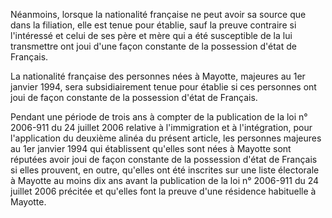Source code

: Néanmoins, lorsque la nationalité française ne peut avoir sa source que dans la filiation, elle est tenue pour établie, sauf la preuve contraire si l'intéressé et celui de ses père et mère qui a été susceptible de la lui transmettre ont joui d'une façon constante de la possession d'état de Français.

La nationalité française des personnes nées à Mayotte, majeures au 1er janvier 1994, sera subsidiairement tenue pour établie si ces personnes ont joui de façon constante de la possession d'état de Français.

Pendant une période de trois ans à compter de la publication de la loi n° 2006-911 du 24 juillet 2006 relative à l'immigration et à l'intégration, pour l'application du deuxième alinéa du présent article, les personnes majeures au 1er janvier 1994 qui établissent qu'elles sont nées à Mayotte sont réputées avoir joui de façon constante de la possession d'état de Français si elles prouvent, en outre, qu'elles ont été inscrites sur une liste électorale à Mayotte au moins dix ans avant la publication de la loi n° 2006-911 du 24 juillet 2006 précitée et qu'elles font la preuve d'une résidence habituelle à Mayotte.

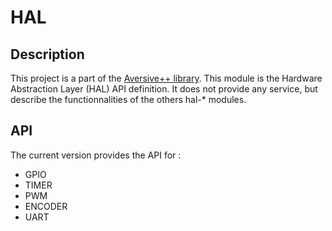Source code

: # HAL

## Description

This project is a part of the [Aversive++ library](https://github.com/AversivePlusPlus/AversivePlusPlus).
This module is the Hardware Abstraction Layer (HAL) API definition.
It does not provide any service, but describe the functionnalities of the others hal-* modules.

## API

The current version provides the API for :

 - GPIO
 - TIMER
 - PWM
 - ENCODER
 - UART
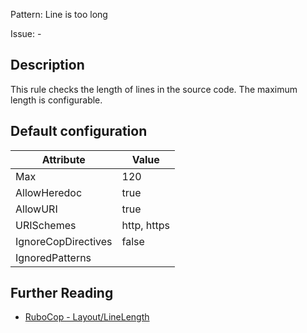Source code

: Pattern: Line is too long

Issue: -

## Description

This rule checks the length of lines in the source code. The maximum length is configurable.

## Default configuration

Attribute | Value
--- | ---
Max | 120
AllowHeredoc | true
AllowURI | true
URISchemes | http, https
IgnoreCopDirectives | false
IgnoredPatterns |

## Further Reading

* [RuboCop - Layout/LineLength](https://docs.rubocop.org/rubocop/cops_layout.html#layoutlinelength)
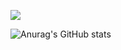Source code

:<a href="https://opgc.me/#/users/aboutwonjun" target="_blank"><img src="https://api.opgc.me/githubs/users/aboutwonjun/tag/?theme=basic" /></a>

![Anurag's GitHub stats](https://github-readme-stats.vercel.app/api?username=aboutwonjun&show_icons=true&theme=prussian)

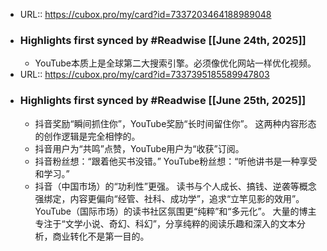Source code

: - URL:: https://cubox.pro/my/card?id=7337203464188989048
- ### Highlights first synced by #Readwise [[June 24th, 2025]]
    - YouTube本质上是全球第二大搜索引擎。必须像优化网站一样优化视频。
- URL:: https://cubox.pro/my/card?id=7337395185589947803
- ### Highlights first synced by #Readwise [[June 25th, 2025]]
    - 抖音奖励“瞬间抓住你”，YouTube奖励“长时间留住你”。 这两种内容形态的创作逻辑是完全相悖的。
    - 抖音用户为“共鸣”点赞，YouTube用户为“收获”订阅。
    - 抖音粉丝想：“跟着他买书没错。” YouTube粉丝想：“听他讲书是一种享受和学习。”
    - 抖音（中国市场）的“功利性”更强。 读书与个人成长、搞钱、逆袭等概念强绑定，内容更偏向“经管、社科、成功学”，追求“立竿见影的效用”。
      YouTube（国际市场）的读书社区氛围更“纯粹”和“多元化”。 大量的博主专注于“文学小说、奇幻、科幻”，分享纯粹的阅读乐趣和深入的文本分析，商业转化不是第一目的。
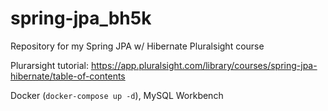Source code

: # spring-jpa_bh5k
Repository for my Spring JPA w/ Hibernate Pluralsight course

Plurarsight tutorial: https://app.pluralsight.com/library/courses/spring-jpa-hibernate/table-of-contents

Docker (`docker-compose up -d`), MySQL Workbench 

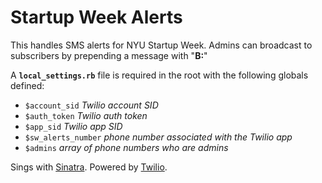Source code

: Startup Week Alerts
===================

This handles SMS alerts for NYU Startup Week. Admins can broadcast to subscribers by prepending a message with "**B:**"

A **`local_settings.rb`** file is required in the root with the following globals defined:

* `$account_sid` *Twilio account SID*
* `$auth_token` *Twilio auth token*
* `$app_sid` *Twilio app SID*
* `$sw_alerts_number` *phone number associated with the Twilio app*
* `$admins` *array of phone numbers who are admins*

Sings with [Sinatra](http://sinatrarb.com). Powered by [Twilio](http://twilio.com).

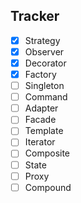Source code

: ## Tracker

- [x] Strategy
- [x] Observer
- [x] Decorator
- [x] Factory
- [ ] Singleton
- [ ] Command
- [ ] Adapter
- [ ] Facade
- [ ] Template
- [ ] Iterator
- [ ] Composite
- [ ] State
- [ ] Proxy
- [ ] Compound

* **Prompt**: Print the records word for word and exclude any picture they hold.

* **Result for this task**:
Source code

: Néanmoins, lorsque la nationalité française ne peut avoir sa source que dans la filiation, elle est tenue pour établie, sauf la preuve contraire si l'intéressé et celui de ses père et mère qui a été susceptible de la lui transmettre ont joui d'une façon constante de la possession d'état de Français.

La nationalité française des personnes nées à Mayotte, majeures au 1er janvier 1994, sera subsidiairement tenue pour établie si ces personnes ont joui de façon constante de la possession d'état de Français.

Pendant une période de trois ans à compter de la publication de la loi n° 2006-911 du 24 juillet 2006 relative à l'immigration et à l'intégration, pour l'application du deuxième alinéa du présent article, les personnes majeures au 1er janvier 1994 qui établissent qu'elles sont nées à Mayotte sont réputées avoir joui de façon constante de la possession d'état de Français si elles prouvent, en outre, qu'elles ont été inscrites sur une liste électorale à Mayotte au moins dix ans avant la publication de la loi n° 2006-911 du 24 juillet 2006 précitée et qu'elles font la preuve d'une résidence habituelle à Mayotte.

Source code

: # HAL

## Description

This project is a part of the [Aversive++ library](https://github.com/AversivePlusPlus/AversivePlusPlus).
This module is the Hardware Abstraction Layer (HAL) API definition.
It does not provide any service, but describe the functionnalities of the others hal-* modules.

## API

The current version provides the API for :

 - GPIO
 - TIMER
 - PWM
 - ENCODER
 - UART
Source code

: Pattern: Line is too long

Issue: -

## Description

This rule checks the length of lines in the source code. The maximum length is configurable.

## Default configuration

Attribute | Value
--- | ---
Max | 120
AllowHeredoc | true
AllowURI | true
URISchemes | http, https
IgnoreCopDirectives | false
IgnoredPatterns |

## Further Reading

* [RuboCop - Layout/LineLength](https://docs.rubocop.org/rubocop/cops_layout.html#layoutlinelength)
Source code

:<a href="https://opgc.me/#/users/aboutwonjun" target="_blank"><img src="https://api.opgc.me/githubs/users/aboutwonjun/tag/?theme=basic" /></a>

![Anurag's GitHub stats](https://github-readme-stats.vercel.app/api?username=aboutwonjun&show_icons=true&theme=prussian)

Source code

: - URL:: https://cubox.pro/my/card?id=7337203464188989048
- ### Highlights first synced by #Readwise [[June 24th, 2025]]
    - YouTube本质上是全球第二大搜索引擎。必须像优化网站一样优化视频。
- URL:: https://cubox.pro/my/card?id=7337395185589947803
- ### Highlights first synced by #Readwise [[June 25th, 2025]]
    - 抖音奖励“瞬间抓住你”，YouTube奖励“长时间留住你”。 这两种内容形态的创作逻辑是完全相悖的。
    - 抖音用户为“共鸣”点赞，YouTube用户为“收获”订阅。
    - 抖音粉丝想：“跟着他买书没错。” YouTube粉丝想：“听他讲书是一种享受和学习。”
    - 抖音（中国市场）的“功利性”更强。 读书与个人成长、搞钱、逆袭等概念强绑定，内容更偏向“经管、社科、成功学”，追求“立竿见影的效用”。
      YouTube（国际市场）的读书社区氛围更“纯粹”和“多元化”。 大量的博主专注于“文学小说、奇幻、科幻”，分享纯粹的阅读乐趣和深入的文本分析，商业转化不是第一目的。
Source code

: # spring-jpa_bh5k
Repository for my Spring JPA w/ Hibernate Pluralsight course

Plurarsight tutorial: https://app.pluralsight.com/library/courses/spring-jpa-hibernate/table-of-contents

Docker (`docker-compose up -d`), MySQL Workbench 

Source code

: Startup Week Alerts
===================

This handles SMS alerts for NYU Startup Week. Admins can broadcast to subscribers by prepending a message with "**B:**"

A **`local_settings.rb`** file is required in the root with the following globals defined:

* `$account_sid` *Twilio account SID*
* `$auth_token` *Twilio auth token*
* `$app_sid` *Twilio app SID*
* `$sw_alerts_number` *phone number associated with the Twilio app*
* `$admins` *array of phone numbers who are admins*

Sings with [Sinatra](http://sinatrarb.com). Powered by [Twilio](http://twilio.com).

Source code

: ## Tracker

- [x] Strategy
- [x] Observer
- [x] Decorator
- [x] Factory
- [ ] Singleton
- [ ] Command
- [ ] Adapter
- [ ] Facade
- [ ] Template
- [ ] Iterator
- [ ] Composite
- [ ] State
- [ ] Proxy
- [ ] Compound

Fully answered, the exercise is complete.